Housing and homelessness dominated a spirited debate among five mayoral hopefuls Monday night at the Castro Theatre, where the audience was more aggressive at times than the candidates.
The event, sponsored by KQED, Horizons Foundation and the Bay Area Reporter, was billed as an LGBT-themed discussion among the top five mayoral candidates, as decided by recent polls. But there was a last-minute shakeup when former state Sen. Mark Leno bowed out, citing a health issue, about 90 minutes before the debate was scheduled to start.
That left former Supervisor Angela Alioto, Board of Supervisors President London Breed, businessman and lone Republican Richie Greenberg and Supervisor Jane Kim on stage with KQED politics editor Scott Shafer as moderator.

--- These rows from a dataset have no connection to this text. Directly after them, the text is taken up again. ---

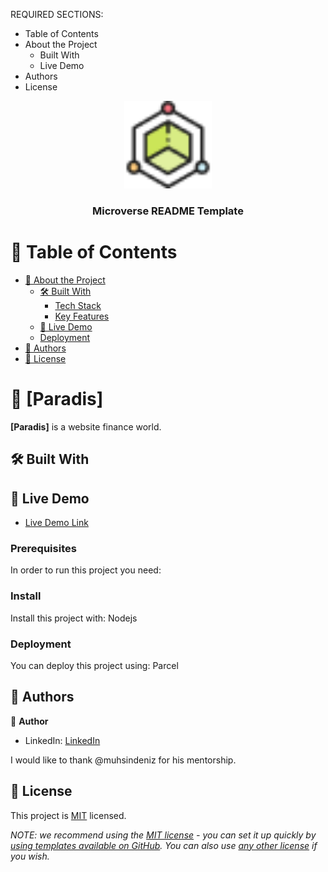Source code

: <a name="readme-top"></a>

REQUIRED SECTIONS:
- Table of Contents
- About the Project
  - Built With
  - Live Demo
- Authors
- License


<div align="center">
  <!-- You are encouraged to replace this logo with your own! Otherwise you can also remove it. -->
 <img src="https://github.com/MizginYildirak/Parasitv2/blob/main/src/assets/paradis%20icon/blockchain%201.png" alt="logo" width="140"  height="auto" />
  <br/>

  <h3><b>Microverse README Template</b></h3>

</div>

<!-- TABLE OF CONTENTS -->

# 📗 Table of Contents

- [📖 About the Project](#about-project)
  - [🛠 Built With](#built-with)
    - [Tech Stack](#tech-stack)
    - [Key Features](#key-features)
  - [🚀 Live Demo](#live-demo)
  - [Deployment](#triangular_flag_on_post-deployment)
- [👥 Authors](#authors)
- [📝 License](#license)

<!-- PROJECT DESCRIPTION -->

# 📖 [Paradis] 

**[Paradis]** is a website finance world.

## 🛠 Built With <a name="SCSS"></a>

<!-- LIVE DEMO -->

## 🚀 Live Demo <a name="live-demo"></a>

- [Live Demo Link](https://parasitv2-kbf7.vercel.app)

### Prerequisites

In order to run this project you need:

<!--
Example command:

```
npm parcel index.html

```
 -->


### Install

Install this project with: Nodejs

<!--
Example command:

```
npm install

```
--->

### Deployment

You can deploy this project using: Parcel

<!-- AUTHORS -->

## 👥 Authors <a name="MizginYildirak"></a>

👤 **Author**

- LinkedIn: [LinkedIn](https://www.linkedin.com/in/mizginyildirak/)



I would like to thank @muhsindeniz for his mentorship.


## 📝 License <a name="license"></a>

This project is [MIT](./LICENSE) licensed.

_NOTE: we recommend using the [MIT license](https://choosealicense.com/licenses/mit/) - you can set it up quickly by [using templates available on GitHub](https://docs.github.com/en/communities/setting-up-your-project-for-healthy-contributions/adding-a-license-to-a-repository). You can also use [any other license](https://choosealicense.com/licenses/) if you wish._

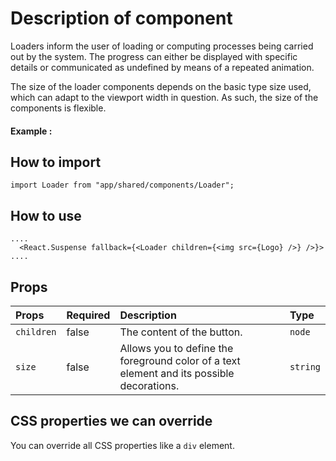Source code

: # Description of component

Loaders inform the user of loading or computing processes being carried out by the system. The progress can either be
displayed with specific details or communicated as undefined by means of a repeated animation.

The size of the loader components depends on the basic type size used, which can adapt to the viewport width in
question. As such, the size of the components is flexible.

#### Example :

## How to import

```node
import Loader from "app/shared/components/Loader";
```

## How to use

```node
....
  <React.Suspense fallback={<Loader children={<img src={Logo} />} />}>
....
```

## Props

| Props       | Required | Description | Type |
| :---        | :---     | :---        |:---  |
| `children` | false | The content of the button. | `node` |
| `size` | false | Allows you to define the foreground color of a text element and its possible decorations. | `string` |

## CSS properties we can override

You can override all CSS properties like a `div` element.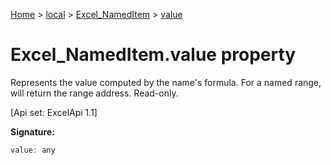 [Home](./index) &gt; [local](local.md) &gt; [Excel\_NamedItem](local.excel_nameditem.md) &gt; [value](local.excel_nameditem.value.md)

# Excel\_NamedItem.value property

Represents the value computed by the name's formula. For a named range, will return the range address. Read-only. 

 \[Api set: ExcelApi 1.1\]

**Signature:**
```javascript
value: any
```
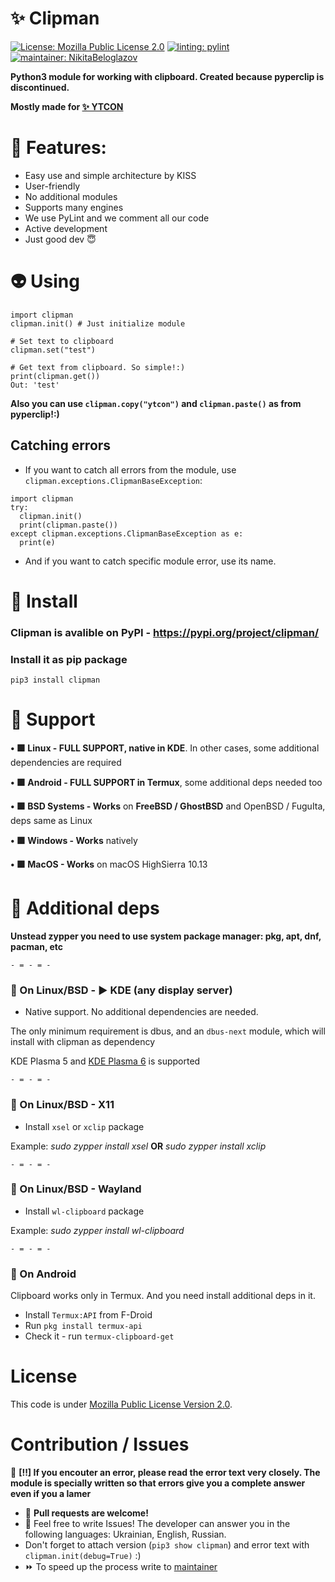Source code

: <!-- # Copyright (c) 2023 Nikita Beloglazov -->
<!-- License: Mozilla Public License 2.0 -->
# ✨ Clipman
[![License: Mozilla Public License 2.0](https://img.shields.io/badge/License:_MPL_2.0-blueviolet?logo=googledocs&logoColor=white&style=for-the-badge)](https://mozilla.org/en-US/MPL/2.0)
[![linting: pylint](https://img.shields.io/badge/Linting:_pylint-success?logo=azurefunctions&logoColor=white&style=for-the-badge)](https://pylint.pycqa.org/en/latest/)
[![maintainer: NikitaBeloglazov](https://img.shields.io/badge/Maintainer:_.%E2%80%A2%C2%B0%E2%97%8F%E2%9D%A4%EF%B8%8F%20NikitaBeloglazov%20Software%20Foundation%20%E2%9D%A4%EF%B8%8F%E2%97%8F%C2%B0%E2%80%A2.-informational?logoColor=white&style=for-the-badge&logo=github)](https://github.com/NikitaBeloglazov)

__Python3 module for working with clipboard. Created because pyperclip is discontinued.__

__Mostly made for [✨ YTCON](https://github.com/NikitaBeloglazov/ytcon)__

# 📘 Features:
* Easy use and simple architecture by KISS
* User-friendly
* No additional modules
* Supports many engines
* We use PyLint and we comment all our code
* Active development
* Just good dev 😇

# 👽 Using
```python3
import clipman
clipman.init() # Just initialize module

# Set text to clipboard
clipman.set("test")

# Get text from clipboard. So simple!:)
print(clipman.get())
Out: 'test'
```
__Also you can use `clipman.copy("ytcon")` and `clipman.paste()` as from pyperclip!:)__
## Catching errors
* If you want to catch all errors from the module, use `clipman.exceptions.ClipmanBaseException`:
```python3
import clipman
try:
  clipman.init()
  print(clipman.paste())
except clipman.exceptions.ClipmanBaseException as e:
  print(e)
```
* And if you want to catch specific module error, use its name.

# 🚀 Install
### Clipman is avalible on PyPI - https://pypi.org/project/clipman/

### Install it as pip package
```shell
pip3 install clipman
```

# 🔌 Support
__•‎ 🟩 Linux - FULL SUPPORT, native in KDE__.
In other cases, some additional dependencies are required

__•‎ 🟩 Android - FULL SUPPORT in Termux__, some additional deps needed too

__•‎ 🟩 BSD Systems - Works__ on __FreeBSD / GhostBSD__ and OpenBSD / FuguIta, deps same as Linux

__•‎ 🟩 Windows - Works__ natively

__•‎ 🟩 MacOS - Works__ on macOS HighSierra 10.13

# 📙 Additional deps
__Unstead zypper you need to use system package manager: pkg, apt, dnf, pacman, etc__

`- = - = -`
### 🐧 On Linux/BSD - ▶️ KDE (any display server)

- Native support. No additional dependencies are needed.

The only minimum requirement is dbus, and an `dbus-next` module, which will install with clipman as dependency

KDE Plasma 5 and [KDE Plasma 6](https://kde.org/announcements/megarelease/6/) is supported

`- = - = -`
### 🐧 On Linux/BSD - X11
- Install `xsel` or `xclip` package

Example: _sudo zypper install xsel_ __OR__ _sudo zypper install xclip_

`- = - = -`
### 🐧 On Linux/BSD - Wayland
- Install `wl-clipboard` package

Example: _sudo zypper install wl-clipboard_

`- = - = -`
### 🐸 On Android
Clipboard works only in Termux.
And you need install additional deps in it.
* Install ```Termux:API``` from F-Droid
* Run ```pkg install termux-api```
* Check it - run ```termux-clipboard-get```

# License
This code is under [Mozilla Public License Version 2.0](/../../blob/main/LICENSE).

# Contribution / Issues
📕 __[!!] If you encouter an error, please read the error text very closely.
The module is specially written so that errors give you a complete answer even if you a lamer__

* 🥼 __Pull requests are welcome!__
* 🌈 Feel free to write Issues! The developer can answer you in the following languages: Ukrainian, English, Russian.
* Don't forget to attach version (`pip3 show clipman`) and error text with `clipman.init(debug=True)` :)
* ⏩ To speed up the process write to [maintainer](https://github.com/NikitaBeloglazov)
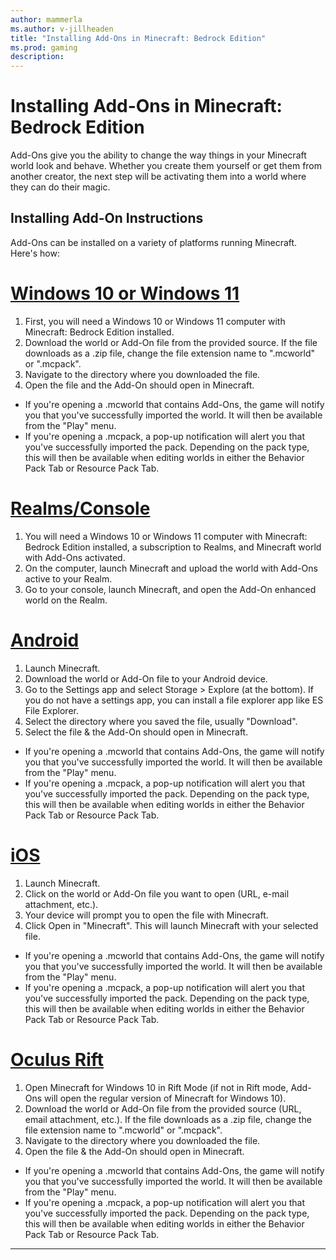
 ```yaml
---
author: mammerla
ms.author: v-jillheaden
title: "Installing Add-Ons in Minecraft: Bedrock Edition"
ms.prod: gaming
description:
---
```


# Installing Add-Ons in Minecraft: Bedrock Edition

Add-Ons give you the ability to change the way things in your Minecraft world look and behave. Whether you create them yourself or get them from another creator, the next step will be activating them into a world where they can do their magic.

## Installing Add-On Instructions

Add-Ons can be installed on a variety of platforms running Minecraft. Here's how:

# [Windows 10 or Windows 11](#tab/Windows10)

1. First, you will need a Windows 10 or Windows 11 computer with Minecraft: Bedrock Edition installed.
1. Download the world or Add-On file from the provided source. If the file downloads as a .zip file, change the file extension name to ".mcworld" or ".mcpack".
1. Navigate to the directory where you downloaded the file.
1. Open the file and the Add-On should open in Minecraft.

 - If you're opening a .mcworld that contains Add-Ons, the game will notify you that you've successfully imported the world. It will then be available from the "Play" menu.
 - If you're opening a .mcpack, a pop-up notification will alert you that you've successfully imported the pack. Depending on the pack type, this will then be available when editing worlds in either the Behavior Pack Tab or Resource Pack Tab.

# [Realms/Console](#tab/realms)

1. You will need a Windows 10 or Windows 11 computer with Minecraft: Bedrock Edition installed, a subscription to Realms, and Minecraft world with Add-Ons activated.
1. On the computer, launch Minecraft and upload the world with Add-Ons active to your Realm.
1. Go to your console, launch Minecraft, and open the Add-On enhanced world on the Realm.

# [Android](#tab/android)

1. Launch Minecraft.
1. Download the world or Add-On file to your Android device.
1. Go to the Settings app and select Storage > Explore (at the bottom). If you do not have a settings app, you can install a file explorer app like ES File Explorer.
1. Select the directory where you saved the file, usually "Download".
1. Select the file & the Add-On should open in Minecraft.

 - If you're opening a .mcworld that contains Add-Ons, the game will notify you that you've successfully imported the world. It will then be available from the "Play" menu.
 - If you're opening a .mcpack, a pop-up notification will alert you that you've successfully imported the pack. Depending on the pack type, this will then be available when editing worlds in either the Behavior Pack Tab or Resource Pack Tab.

# [iOS](#tab/iOS)

1. Launch Minecraft.
1. Click on the world or Add-On file you want to open (URL, e-mail attachment, etc.).
1. Your device will prompt you to open the file with Minecraft.
1. Click Open in "Minecraft". This will launch Minecraft with your selected file.

 - If you're opening a .mcworld that contains Add-Ons, the game will notify you that you've successfully imported the world. It will then be available from the "Play" menu.
 - If you're opening a .mcpack, a pop-up notification will alert you that you've successfully imported the pack. Depending on the pack type, this will then be available when editing worlds in either the Behavior Pack Tab or Resource Pack Tab.

# [Oculus Rift](#tab/oculusrift)

1. Open Minecraft for Windows 10 in Rift Mode (if not in Rift mode, Add-Ons will open the regular version of Minecraft for Windows 10).
1. Download the world or Add-On file from the provided source (URL, email attachment, etc.). If the file downloads as a .zip file, change the file extension name to ".mcworld" or ".mcpack".
1. Navigate to the directory where you downloaded the file.
1. Open the file & the Add-On should open in Minecraft.

 - If you're opening a .mcworld that contains Add-Ons, the game will notify you that you've successfully imported the world. It will then be available from the "Play" menu.
 - If you're opening a .mcpack, a pop-up notification will alert you that you've successfully imported the pack. Depending on the pack type, this will then be available when editing worlds in either the Behavior Pack Tab or Resource Pack Tab.

---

But as the event got underway, candidate Amy Farah Weiss fought her way onto stage and demanded she be allowed to participate. After security tried -- and failed -- to stop her, Weiss was ultimately allowed to stay.
The drama stayed high from then on. The audience heckled, booed and drowned out nearly every candidate at some point as they worked their way through four rounds of questions. There were few surprises -- but a lot of drama and some laughs -- as most of the candidates stuck to their long-standing positions on issues.
Angela Alioto won cheers for her one-liners and insistence that the city needs to compassionately house homeless people and clean the streets. She was light on policy details for accomplishing those goals, repeatedly insisting that the plan she worked on with former Mayor Gavin Newsom, known as Care Not Cash, was working, but was defunded when Newsom left the mayor's office.